For every line in the records below that contains the word "dados", add one to a count, and report only that count.

★ ★ ★ ★ ★

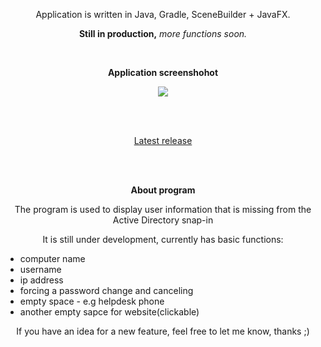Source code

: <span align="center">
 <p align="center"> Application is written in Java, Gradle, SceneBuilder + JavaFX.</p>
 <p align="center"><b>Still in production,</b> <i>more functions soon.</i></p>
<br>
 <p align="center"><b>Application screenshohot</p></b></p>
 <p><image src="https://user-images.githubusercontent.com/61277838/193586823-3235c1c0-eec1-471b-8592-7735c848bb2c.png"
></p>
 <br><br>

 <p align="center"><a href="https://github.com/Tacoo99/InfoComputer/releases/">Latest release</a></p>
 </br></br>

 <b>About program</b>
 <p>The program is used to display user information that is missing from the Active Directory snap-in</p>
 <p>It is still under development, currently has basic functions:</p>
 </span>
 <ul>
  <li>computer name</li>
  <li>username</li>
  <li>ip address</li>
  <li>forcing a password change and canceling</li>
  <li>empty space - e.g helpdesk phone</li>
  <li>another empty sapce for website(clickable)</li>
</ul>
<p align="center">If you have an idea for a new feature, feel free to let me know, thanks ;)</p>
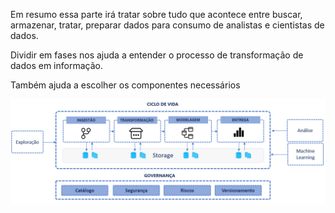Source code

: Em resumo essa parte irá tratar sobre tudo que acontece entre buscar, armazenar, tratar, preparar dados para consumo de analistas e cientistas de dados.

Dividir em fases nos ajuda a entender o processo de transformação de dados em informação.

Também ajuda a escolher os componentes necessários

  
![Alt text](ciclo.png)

★ ★ ★ ★ ★

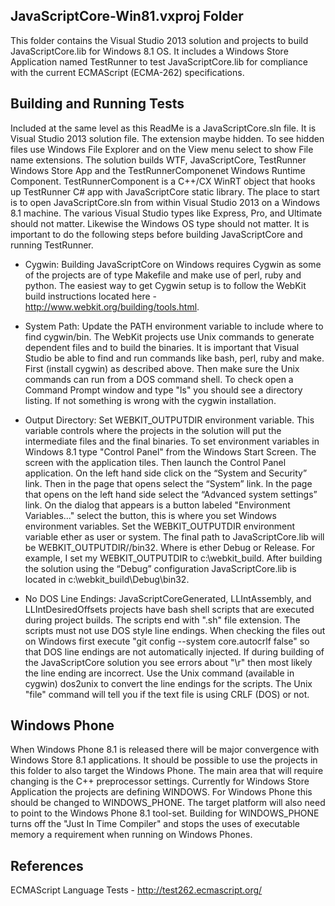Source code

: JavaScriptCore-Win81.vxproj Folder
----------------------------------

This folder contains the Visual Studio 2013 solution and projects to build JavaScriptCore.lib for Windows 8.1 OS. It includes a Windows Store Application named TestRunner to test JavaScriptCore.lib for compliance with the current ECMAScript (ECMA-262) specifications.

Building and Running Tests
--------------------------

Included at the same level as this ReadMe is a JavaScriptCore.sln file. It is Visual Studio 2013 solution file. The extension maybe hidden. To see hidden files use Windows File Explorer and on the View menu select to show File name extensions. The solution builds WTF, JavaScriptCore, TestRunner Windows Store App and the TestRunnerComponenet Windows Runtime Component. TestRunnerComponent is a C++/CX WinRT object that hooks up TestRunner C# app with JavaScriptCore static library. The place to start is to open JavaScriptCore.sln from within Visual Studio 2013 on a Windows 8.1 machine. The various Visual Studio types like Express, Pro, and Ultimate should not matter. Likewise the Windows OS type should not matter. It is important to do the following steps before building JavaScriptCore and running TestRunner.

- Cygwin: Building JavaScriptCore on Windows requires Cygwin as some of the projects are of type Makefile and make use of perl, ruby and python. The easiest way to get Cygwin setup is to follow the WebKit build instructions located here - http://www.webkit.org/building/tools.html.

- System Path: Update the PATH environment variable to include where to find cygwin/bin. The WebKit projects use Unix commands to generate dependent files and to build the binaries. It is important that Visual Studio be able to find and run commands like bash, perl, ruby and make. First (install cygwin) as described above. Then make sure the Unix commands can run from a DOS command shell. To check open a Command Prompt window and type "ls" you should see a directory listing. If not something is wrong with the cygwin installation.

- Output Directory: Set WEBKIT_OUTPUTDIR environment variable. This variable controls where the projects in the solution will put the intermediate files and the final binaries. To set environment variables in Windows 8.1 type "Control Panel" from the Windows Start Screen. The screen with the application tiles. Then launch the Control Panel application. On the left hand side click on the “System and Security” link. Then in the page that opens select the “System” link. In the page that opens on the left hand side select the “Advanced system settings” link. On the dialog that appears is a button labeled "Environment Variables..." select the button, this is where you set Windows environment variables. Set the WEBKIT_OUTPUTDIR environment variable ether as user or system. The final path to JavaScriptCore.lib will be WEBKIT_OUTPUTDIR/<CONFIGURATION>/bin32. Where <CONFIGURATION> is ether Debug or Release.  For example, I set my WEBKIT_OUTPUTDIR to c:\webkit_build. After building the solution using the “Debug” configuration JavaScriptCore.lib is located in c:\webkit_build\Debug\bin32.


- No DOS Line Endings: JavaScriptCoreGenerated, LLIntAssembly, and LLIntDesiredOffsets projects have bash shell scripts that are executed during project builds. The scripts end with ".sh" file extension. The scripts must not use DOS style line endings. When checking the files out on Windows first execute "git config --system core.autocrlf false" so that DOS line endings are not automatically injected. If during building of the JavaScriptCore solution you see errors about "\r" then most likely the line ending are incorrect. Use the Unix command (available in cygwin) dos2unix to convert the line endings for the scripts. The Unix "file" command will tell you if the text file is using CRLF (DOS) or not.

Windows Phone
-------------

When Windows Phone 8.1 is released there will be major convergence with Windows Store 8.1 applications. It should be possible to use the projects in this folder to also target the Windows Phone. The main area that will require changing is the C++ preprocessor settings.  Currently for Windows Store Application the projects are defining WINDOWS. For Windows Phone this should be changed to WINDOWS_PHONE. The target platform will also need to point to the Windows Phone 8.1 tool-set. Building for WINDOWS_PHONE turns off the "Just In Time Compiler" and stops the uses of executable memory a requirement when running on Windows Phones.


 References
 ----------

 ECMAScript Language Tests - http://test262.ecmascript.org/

★ ★ ★ ★ ★

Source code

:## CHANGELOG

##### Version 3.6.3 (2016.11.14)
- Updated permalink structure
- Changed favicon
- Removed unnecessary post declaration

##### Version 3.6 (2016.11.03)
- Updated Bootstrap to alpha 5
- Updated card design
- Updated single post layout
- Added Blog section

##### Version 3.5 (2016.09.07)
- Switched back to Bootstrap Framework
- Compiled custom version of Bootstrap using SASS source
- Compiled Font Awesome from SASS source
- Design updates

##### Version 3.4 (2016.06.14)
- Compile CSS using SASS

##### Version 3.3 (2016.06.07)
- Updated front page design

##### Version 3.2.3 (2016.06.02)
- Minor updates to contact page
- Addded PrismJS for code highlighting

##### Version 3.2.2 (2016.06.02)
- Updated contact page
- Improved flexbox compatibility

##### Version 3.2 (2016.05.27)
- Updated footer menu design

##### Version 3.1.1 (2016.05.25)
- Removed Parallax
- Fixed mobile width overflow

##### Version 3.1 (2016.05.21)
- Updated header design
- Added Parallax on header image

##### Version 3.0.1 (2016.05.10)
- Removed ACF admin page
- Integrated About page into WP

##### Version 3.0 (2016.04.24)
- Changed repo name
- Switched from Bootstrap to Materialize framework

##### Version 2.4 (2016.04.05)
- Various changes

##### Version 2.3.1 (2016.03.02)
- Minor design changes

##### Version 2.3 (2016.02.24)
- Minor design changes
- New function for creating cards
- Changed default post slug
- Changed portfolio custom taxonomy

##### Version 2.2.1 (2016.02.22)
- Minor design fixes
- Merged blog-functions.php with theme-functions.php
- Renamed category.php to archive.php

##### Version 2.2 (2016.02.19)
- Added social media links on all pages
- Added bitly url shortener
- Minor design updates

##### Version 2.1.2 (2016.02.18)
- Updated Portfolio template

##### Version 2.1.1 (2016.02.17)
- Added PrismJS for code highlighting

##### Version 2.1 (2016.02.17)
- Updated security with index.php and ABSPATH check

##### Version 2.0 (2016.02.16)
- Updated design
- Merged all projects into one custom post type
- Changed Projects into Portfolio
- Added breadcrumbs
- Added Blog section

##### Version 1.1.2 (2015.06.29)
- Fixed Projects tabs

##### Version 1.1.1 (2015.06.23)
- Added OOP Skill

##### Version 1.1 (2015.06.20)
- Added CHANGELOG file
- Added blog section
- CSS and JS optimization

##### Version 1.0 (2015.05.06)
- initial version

★ ★ ★ ★ ★

*Your solution:* 2